[Requirement] A verbatim reproduction of the lines below, from the line containing "- **Emotion Recognition**: AI" through the line containing "simple mapping modules.", both ends included, is the whole required output.

[Records from a data collection]
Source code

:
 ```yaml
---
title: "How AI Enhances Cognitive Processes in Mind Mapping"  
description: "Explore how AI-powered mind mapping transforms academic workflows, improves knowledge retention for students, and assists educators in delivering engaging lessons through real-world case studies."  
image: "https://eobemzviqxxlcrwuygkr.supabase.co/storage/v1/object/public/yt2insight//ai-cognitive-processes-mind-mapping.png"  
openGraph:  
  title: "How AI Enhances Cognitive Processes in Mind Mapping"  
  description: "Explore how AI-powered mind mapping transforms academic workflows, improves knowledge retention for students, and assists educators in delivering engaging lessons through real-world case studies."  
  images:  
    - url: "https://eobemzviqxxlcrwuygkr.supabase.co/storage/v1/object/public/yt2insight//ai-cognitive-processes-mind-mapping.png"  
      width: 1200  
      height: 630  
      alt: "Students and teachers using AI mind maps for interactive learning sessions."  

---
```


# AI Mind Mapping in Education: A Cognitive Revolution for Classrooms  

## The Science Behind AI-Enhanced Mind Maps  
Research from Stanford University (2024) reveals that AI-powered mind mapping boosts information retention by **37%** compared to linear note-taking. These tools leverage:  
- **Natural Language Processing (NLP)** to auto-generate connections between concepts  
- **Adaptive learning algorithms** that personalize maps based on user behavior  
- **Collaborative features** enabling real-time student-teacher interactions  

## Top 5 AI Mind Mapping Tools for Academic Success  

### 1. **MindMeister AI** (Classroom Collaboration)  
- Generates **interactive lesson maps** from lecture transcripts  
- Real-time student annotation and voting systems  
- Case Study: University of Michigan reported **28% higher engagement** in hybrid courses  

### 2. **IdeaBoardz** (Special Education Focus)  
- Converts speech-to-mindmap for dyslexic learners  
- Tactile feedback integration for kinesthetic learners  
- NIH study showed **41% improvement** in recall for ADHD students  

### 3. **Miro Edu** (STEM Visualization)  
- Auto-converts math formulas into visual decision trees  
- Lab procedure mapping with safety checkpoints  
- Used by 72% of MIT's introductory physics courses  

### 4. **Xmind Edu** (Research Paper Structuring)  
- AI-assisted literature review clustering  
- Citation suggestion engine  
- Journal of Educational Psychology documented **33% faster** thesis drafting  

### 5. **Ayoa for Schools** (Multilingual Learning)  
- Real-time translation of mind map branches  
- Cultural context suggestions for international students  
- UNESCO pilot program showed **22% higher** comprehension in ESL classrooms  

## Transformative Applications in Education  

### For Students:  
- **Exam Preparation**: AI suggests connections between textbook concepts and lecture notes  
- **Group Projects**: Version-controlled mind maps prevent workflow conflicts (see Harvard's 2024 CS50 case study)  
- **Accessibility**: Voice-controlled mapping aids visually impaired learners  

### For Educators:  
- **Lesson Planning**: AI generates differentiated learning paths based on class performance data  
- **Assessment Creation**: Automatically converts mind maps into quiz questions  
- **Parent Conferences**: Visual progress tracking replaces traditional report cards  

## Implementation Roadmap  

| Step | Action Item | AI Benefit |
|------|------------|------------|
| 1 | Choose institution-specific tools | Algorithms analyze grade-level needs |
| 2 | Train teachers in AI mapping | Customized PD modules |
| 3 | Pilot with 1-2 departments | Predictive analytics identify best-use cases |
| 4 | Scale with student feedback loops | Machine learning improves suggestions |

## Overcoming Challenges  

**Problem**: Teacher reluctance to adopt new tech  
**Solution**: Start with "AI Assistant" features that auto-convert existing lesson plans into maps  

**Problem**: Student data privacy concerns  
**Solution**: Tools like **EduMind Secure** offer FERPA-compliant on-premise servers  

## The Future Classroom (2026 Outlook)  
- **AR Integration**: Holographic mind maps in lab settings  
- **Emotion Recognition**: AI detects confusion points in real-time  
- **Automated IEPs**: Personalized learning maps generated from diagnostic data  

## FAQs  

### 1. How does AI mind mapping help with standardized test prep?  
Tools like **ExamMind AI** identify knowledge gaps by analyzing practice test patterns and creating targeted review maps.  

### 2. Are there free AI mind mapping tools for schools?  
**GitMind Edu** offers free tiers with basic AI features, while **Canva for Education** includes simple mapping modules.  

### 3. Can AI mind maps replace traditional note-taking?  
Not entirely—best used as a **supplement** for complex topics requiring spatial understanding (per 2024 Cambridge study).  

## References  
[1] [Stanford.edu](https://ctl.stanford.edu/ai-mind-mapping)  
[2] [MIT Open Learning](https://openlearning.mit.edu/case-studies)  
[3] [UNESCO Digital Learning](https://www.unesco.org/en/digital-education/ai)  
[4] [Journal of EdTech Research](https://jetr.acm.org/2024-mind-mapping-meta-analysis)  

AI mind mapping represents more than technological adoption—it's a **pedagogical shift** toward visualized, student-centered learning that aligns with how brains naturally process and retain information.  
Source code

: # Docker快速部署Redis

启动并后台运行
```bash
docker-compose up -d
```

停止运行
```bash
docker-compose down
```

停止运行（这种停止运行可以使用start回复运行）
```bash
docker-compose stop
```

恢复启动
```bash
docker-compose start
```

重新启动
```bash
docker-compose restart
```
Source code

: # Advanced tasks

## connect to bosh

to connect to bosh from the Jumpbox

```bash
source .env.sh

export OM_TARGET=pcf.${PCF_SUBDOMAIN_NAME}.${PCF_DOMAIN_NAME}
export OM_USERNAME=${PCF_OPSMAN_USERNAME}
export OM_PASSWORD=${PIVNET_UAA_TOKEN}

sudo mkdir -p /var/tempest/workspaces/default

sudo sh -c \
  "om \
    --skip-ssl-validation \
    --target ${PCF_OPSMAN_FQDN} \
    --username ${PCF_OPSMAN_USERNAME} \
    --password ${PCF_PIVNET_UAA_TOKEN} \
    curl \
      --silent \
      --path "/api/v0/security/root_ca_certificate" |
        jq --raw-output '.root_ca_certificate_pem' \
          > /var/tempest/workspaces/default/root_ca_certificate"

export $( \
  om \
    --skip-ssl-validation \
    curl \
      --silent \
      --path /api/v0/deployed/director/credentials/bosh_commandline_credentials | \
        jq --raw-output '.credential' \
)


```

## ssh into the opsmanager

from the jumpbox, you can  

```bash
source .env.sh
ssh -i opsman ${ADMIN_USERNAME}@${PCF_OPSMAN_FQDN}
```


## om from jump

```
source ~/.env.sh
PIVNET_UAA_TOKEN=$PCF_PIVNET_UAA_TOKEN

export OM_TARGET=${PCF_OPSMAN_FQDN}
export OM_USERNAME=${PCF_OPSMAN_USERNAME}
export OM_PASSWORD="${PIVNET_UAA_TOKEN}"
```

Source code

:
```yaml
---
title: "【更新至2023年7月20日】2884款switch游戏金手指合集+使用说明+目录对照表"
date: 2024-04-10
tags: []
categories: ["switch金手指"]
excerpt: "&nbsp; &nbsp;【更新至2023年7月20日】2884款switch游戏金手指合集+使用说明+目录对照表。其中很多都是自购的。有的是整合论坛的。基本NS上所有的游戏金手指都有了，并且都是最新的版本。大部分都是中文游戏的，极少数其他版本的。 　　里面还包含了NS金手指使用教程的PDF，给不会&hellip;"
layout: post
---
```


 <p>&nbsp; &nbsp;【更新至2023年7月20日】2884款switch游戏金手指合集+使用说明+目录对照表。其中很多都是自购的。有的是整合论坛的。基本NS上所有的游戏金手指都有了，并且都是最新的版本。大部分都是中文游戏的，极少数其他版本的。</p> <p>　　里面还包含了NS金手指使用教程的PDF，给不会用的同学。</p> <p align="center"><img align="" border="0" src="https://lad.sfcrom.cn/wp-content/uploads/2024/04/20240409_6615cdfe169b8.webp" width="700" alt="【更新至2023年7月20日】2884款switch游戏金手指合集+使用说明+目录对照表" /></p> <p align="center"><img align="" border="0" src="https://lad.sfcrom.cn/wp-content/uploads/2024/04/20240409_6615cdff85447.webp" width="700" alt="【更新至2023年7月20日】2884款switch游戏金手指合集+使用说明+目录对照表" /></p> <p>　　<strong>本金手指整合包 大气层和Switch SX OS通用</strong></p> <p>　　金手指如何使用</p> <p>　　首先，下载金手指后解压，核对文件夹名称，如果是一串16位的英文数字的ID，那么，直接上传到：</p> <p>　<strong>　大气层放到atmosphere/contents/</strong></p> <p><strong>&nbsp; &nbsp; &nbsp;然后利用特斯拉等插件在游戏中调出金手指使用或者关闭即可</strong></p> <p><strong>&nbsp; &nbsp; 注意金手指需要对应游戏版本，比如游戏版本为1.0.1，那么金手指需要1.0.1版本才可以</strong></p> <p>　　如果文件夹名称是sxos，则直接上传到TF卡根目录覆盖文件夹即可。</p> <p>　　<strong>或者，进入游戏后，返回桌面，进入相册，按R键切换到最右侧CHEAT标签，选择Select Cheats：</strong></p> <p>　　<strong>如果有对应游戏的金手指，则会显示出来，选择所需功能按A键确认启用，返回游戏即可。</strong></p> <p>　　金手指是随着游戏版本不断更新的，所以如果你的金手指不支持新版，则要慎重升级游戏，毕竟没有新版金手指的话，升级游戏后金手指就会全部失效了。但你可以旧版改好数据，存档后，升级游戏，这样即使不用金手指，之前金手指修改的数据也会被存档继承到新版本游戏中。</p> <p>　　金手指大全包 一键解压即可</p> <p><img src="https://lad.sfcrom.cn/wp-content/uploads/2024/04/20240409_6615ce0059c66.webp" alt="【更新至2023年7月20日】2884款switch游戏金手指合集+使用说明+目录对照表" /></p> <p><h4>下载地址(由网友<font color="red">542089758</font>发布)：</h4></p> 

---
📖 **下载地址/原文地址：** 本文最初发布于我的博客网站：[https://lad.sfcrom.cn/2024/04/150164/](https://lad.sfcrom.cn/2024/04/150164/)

[Solution to this exercise]
- **Emotion Recognition**: AI detects confusion points in real-time  
- **Automated IEPs**: Personalized learning maps generated from diagnostic data  

## FAQs  

### 1. How does AI mind mapping help with standardized test prep?  
Tools like **ExamMind AI** identify knowledge gaps by analyzing practice test patterns and creating targeted review maps.  

### 2. Are there free AI mind mapping tools for schools?  
**GitMind Edu** offers free tiers with basic AI features, while **Canva for Education** includes simple mapping modules.  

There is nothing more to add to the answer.